How very wonderful! An incredible, always-remember-it-for-the-rest-of-your-life tradition.

Matthew read the whole Time Quartet and really enjoyed them! He was moving on to the next series, about Meg's daughter, but then luckily I happened to read some synopses and saw that there are some VERY adult themes in it (child molestation and teenage sex), so I suggested that he wait on that one!

Meg said...

Thanks TC. Alas, I have no girls so the Judy Blume is out but "A Wrinkle in Time" is definitely one of my favorites. Agree with Po on the Austin family books. Loved the first two, but as a teen. The later books (in both series) were not as good.

Maddy said...

Well I'll see if I can find some of those in the library on my visit today.
Cheers
This is my calling card or link"Whittereronautism"until blogger comments get themselves sorted out.

Green said...

I can not imagine doing this at all - I would have hated reading with my mother once I could read on my own.
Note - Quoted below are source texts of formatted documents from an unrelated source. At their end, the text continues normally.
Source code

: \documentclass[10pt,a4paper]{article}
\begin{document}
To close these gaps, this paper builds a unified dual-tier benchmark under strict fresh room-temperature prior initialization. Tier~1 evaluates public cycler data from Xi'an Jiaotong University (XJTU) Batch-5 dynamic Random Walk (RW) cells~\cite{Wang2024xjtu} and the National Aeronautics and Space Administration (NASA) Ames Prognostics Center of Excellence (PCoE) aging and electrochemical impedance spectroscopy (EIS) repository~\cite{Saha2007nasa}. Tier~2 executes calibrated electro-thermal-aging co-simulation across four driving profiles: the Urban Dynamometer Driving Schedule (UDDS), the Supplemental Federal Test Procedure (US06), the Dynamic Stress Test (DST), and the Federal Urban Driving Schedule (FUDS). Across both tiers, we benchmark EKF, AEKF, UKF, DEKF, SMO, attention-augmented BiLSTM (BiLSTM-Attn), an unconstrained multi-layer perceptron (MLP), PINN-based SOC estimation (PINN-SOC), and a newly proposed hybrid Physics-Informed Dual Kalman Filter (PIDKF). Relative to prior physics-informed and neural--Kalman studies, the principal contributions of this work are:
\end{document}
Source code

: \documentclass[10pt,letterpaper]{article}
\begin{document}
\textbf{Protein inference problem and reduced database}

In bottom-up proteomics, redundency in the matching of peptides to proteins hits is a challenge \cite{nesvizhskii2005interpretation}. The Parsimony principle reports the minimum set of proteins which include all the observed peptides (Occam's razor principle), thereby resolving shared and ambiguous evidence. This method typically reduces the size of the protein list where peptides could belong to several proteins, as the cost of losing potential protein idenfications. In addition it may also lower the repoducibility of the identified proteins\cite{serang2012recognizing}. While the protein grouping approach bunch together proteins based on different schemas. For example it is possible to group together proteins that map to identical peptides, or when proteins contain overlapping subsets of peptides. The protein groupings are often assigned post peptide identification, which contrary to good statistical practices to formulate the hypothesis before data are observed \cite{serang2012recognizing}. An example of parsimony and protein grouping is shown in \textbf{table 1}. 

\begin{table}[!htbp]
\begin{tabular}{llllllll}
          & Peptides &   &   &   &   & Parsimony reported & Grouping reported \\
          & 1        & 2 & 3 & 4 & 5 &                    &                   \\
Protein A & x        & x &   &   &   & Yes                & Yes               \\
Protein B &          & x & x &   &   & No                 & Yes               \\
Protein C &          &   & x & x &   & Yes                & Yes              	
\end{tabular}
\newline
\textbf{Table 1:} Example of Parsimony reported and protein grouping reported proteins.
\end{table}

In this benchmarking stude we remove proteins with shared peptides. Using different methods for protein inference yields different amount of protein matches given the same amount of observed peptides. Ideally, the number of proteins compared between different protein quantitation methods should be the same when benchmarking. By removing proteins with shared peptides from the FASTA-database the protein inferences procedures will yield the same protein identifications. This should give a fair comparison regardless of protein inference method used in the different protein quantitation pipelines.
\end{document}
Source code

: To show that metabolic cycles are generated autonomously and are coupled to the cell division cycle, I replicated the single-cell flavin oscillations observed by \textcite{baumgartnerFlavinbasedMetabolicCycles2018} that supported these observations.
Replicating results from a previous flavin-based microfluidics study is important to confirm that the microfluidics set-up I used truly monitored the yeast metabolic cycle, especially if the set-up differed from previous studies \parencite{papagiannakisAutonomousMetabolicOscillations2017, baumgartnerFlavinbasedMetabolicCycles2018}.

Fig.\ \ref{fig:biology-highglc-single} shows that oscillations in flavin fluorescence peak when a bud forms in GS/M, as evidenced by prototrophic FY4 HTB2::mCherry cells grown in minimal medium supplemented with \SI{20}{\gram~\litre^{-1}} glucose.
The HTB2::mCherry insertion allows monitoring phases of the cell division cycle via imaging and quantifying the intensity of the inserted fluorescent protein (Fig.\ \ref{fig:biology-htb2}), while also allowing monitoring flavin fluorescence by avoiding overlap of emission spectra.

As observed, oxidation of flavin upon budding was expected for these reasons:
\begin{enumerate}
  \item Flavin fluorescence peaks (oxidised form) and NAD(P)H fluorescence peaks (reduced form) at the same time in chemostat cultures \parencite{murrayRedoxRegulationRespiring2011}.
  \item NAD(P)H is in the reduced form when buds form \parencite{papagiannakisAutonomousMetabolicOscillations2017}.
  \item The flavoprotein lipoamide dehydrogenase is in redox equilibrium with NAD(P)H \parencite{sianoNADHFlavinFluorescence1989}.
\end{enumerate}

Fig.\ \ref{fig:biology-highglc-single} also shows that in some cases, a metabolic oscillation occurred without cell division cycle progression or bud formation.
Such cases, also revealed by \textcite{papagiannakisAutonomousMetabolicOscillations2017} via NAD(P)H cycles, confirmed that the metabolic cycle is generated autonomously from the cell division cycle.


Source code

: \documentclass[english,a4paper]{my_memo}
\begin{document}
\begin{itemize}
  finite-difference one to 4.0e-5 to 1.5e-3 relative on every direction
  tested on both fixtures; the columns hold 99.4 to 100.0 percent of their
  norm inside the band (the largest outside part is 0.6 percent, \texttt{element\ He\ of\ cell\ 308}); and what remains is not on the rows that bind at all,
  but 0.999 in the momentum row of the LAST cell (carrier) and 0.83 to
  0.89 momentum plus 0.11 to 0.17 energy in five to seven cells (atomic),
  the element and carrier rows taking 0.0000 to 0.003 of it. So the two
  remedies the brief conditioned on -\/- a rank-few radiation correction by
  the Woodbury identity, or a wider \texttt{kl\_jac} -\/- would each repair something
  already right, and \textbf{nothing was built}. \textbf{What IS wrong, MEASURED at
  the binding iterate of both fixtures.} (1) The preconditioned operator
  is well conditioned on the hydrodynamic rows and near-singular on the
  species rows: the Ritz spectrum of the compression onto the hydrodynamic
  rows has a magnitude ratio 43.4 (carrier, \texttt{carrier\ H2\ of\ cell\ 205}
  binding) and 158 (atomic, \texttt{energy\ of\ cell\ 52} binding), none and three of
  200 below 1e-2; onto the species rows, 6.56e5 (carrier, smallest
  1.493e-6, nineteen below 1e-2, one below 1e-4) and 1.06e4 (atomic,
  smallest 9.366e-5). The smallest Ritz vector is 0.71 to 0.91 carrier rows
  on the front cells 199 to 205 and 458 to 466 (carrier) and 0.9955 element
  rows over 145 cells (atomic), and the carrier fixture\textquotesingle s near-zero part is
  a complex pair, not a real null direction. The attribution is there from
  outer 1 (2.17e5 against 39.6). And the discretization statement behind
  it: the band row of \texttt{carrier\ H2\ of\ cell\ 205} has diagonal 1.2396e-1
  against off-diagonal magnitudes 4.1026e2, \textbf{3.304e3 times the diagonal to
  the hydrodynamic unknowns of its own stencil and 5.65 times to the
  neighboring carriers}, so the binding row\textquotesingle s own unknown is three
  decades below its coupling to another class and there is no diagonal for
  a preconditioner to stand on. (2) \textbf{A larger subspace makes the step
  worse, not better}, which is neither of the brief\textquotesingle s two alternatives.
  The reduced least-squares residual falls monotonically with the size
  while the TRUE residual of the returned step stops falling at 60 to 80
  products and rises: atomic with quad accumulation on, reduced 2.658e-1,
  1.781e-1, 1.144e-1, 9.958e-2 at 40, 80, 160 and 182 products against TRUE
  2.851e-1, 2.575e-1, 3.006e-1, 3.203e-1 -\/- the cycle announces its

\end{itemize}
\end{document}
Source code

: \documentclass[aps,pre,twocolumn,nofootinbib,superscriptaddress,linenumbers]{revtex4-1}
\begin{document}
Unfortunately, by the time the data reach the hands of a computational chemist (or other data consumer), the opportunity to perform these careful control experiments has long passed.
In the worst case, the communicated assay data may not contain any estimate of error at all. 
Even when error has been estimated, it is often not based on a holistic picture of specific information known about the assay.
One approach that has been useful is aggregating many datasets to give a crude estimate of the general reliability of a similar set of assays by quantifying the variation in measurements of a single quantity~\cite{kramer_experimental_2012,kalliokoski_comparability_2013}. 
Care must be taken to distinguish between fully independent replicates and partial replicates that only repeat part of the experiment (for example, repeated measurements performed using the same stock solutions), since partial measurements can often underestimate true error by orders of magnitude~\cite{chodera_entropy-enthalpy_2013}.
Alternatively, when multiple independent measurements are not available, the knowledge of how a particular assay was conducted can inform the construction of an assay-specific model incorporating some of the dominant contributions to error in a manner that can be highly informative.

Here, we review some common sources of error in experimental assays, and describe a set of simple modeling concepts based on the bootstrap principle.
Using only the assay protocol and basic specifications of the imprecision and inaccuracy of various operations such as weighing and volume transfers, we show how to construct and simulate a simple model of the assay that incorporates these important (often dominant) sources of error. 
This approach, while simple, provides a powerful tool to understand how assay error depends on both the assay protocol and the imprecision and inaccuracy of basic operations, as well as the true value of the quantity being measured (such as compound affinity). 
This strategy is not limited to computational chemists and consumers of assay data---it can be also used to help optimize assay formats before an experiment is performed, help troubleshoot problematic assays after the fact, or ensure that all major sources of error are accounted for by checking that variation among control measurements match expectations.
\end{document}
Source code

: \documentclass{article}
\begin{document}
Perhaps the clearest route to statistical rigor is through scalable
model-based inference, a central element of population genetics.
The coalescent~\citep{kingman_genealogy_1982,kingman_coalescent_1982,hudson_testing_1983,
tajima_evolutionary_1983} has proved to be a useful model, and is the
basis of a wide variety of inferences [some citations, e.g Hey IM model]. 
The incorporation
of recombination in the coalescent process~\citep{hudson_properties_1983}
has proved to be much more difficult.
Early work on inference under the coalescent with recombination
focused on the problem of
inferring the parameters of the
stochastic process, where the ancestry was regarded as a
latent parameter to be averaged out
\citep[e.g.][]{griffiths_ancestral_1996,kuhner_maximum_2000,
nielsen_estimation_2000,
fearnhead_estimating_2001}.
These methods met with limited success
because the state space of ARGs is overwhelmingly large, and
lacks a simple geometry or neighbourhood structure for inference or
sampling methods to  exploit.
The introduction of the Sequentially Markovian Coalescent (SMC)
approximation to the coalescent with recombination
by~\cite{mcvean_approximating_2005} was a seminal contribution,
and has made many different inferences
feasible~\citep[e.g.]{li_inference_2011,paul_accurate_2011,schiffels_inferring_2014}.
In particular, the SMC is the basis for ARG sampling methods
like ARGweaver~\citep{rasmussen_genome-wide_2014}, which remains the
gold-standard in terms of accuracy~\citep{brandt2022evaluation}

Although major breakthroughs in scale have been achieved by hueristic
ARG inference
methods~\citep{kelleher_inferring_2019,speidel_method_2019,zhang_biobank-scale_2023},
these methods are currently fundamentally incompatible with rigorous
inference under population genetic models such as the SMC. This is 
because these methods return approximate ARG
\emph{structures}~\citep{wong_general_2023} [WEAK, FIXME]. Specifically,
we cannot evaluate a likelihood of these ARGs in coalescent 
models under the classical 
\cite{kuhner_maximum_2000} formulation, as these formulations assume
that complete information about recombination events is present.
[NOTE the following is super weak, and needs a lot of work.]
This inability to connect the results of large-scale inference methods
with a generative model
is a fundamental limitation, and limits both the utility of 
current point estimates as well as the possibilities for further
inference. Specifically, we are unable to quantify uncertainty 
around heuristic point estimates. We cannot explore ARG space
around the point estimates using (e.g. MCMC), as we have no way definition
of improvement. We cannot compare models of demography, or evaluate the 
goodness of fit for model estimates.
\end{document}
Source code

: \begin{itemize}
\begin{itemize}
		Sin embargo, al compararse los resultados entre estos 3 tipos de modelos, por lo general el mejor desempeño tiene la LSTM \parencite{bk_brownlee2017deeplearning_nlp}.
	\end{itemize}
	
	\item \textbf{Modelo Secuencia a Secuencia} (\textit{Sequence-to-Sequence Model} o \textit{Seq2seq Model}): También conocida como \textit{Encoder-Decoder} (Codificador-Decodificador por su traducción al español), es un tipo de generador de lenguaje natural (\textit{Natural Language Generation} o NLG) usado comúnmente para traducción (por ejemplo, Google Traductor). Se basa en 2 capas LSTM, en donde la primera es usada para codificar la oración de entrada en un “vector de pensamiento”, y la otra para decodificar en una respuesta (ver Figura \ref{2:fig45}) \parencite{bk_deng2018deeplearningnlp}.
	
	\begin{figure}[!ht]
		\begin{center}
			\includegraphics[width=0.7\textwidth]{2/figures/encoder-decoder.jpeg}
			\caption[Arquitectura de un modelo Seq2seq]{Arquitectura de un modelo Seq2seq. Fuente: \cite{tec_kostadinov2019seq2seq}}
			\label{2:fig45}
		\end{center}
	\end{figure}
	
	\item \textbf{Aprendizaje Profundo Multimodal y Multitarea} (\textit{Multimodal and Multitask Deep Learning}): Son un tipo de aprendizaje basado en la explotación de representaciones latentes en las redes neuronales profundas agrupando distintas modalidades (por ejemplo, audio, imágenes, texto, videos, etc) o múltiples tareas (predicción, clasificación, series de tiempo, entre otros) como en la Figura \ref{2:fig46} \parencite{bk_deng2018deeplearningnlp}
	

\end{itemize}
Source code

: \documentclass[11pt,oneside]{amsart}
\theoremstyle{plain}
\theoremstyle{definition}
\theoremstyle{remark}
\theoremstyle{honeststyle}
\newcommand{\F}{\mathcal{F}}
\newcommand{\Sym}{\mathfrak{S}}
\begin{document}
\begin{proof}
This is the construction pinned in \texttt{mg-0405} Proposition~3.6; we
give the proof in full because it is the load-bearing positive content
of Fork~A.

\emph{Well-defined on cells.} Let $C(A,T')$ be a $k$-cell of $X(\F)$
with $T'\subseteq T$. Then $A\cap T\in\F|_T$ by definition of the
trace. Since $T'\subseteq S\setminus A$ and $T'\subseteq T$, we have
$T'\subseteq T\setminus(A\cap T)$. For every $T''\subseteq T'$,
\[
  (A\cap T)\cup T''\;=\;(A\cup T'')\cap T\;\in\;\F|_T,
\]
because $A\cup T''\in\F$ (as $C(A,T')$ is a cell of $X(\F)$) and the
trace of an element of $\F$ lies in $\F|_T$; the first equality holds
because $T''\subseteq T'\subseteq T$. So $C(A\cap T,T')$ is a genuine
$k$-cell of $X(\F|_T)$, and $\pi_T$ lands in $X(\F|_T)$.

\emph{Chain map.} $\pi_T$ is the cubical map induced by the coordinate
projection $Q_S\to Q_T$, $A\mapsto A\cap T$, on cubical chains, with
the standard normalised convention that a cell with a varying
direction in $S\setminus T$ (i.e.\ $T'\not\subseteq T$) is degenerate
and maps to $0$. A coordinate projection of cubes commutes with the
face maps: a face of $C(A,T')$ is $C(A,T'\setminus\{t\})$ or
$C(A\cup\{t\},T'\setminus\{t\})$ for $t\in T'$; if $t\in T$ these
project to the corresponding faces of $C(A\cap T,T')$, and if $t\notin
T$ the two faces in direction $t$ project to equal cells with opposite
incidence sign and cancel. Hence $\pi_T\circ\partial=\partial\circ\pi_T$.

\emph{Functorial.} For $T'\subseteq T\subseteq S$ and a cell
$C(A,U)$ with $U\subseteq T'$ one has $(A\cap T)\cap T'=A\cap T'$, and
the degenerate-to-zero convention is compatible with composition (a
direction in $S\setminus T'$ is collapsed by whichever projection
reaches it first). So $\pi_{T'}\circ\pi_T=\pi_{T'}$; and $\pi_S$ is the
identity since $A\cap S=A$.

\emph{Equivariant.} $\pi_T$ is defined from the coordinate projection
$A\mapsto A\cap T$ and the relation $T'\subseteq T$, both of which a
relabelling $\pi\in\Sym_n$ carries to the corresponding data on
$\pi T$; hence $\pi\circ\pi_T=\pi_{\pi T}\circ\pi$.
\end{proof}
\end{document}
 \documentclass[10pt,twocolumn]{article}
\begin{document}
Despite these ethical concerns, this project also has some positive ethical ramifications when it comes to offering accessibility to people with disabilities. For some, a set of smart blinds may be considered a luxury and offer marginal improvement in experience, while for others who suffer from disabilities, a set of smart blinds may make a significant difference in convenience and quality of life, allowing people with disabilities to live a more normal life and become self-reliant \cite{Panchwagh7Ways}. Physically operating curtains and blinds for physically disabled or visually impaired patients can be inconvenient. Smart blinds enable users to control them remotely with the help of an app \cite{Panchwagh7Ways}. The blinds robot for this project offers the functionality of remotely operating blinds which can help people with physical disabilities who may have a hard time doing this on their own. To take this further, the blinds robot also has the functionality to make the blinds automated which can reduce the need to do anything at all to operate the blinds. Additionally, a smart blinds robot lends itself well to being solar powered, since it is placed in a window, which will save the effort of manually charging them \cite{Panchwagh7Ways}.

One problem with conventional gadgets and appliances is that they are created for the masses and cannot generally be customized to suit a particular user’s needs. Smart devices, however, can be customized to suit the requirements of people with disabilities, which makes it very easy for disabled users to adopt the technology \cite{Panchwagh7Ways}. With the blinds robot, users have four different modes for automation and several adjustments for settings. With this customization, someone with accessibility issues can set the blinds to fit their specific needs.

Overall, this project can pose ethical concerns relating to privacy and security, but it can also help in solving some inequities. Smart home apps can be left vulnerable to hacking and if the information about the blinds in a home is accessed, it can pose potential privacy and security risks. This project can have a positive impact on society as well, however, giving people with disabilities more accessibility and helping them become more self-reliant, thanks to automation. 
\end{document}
Are You There God was a great book - I really liked the part where she went to confession. Has Em read Starring Sally J Freeman as Herself yet or whatever it's called? I liked that book around the same time.

Mary said...

I adored Wrinkle in Time as a kid, and have tried to interest my boys in it, with no luck. Thanks for reminding me it's time to try again with my Em. Do read Harry Potter. I am picky about my literature, and I love those books so much.

Susan said...

Sabrina and I read A Wrinkle in Time together this year, too. We had such a good time. We havne't found a good read together books since, but I think I will pick up Are you There God, It's Me, Margaret soon. I love snuggling with her and reading together.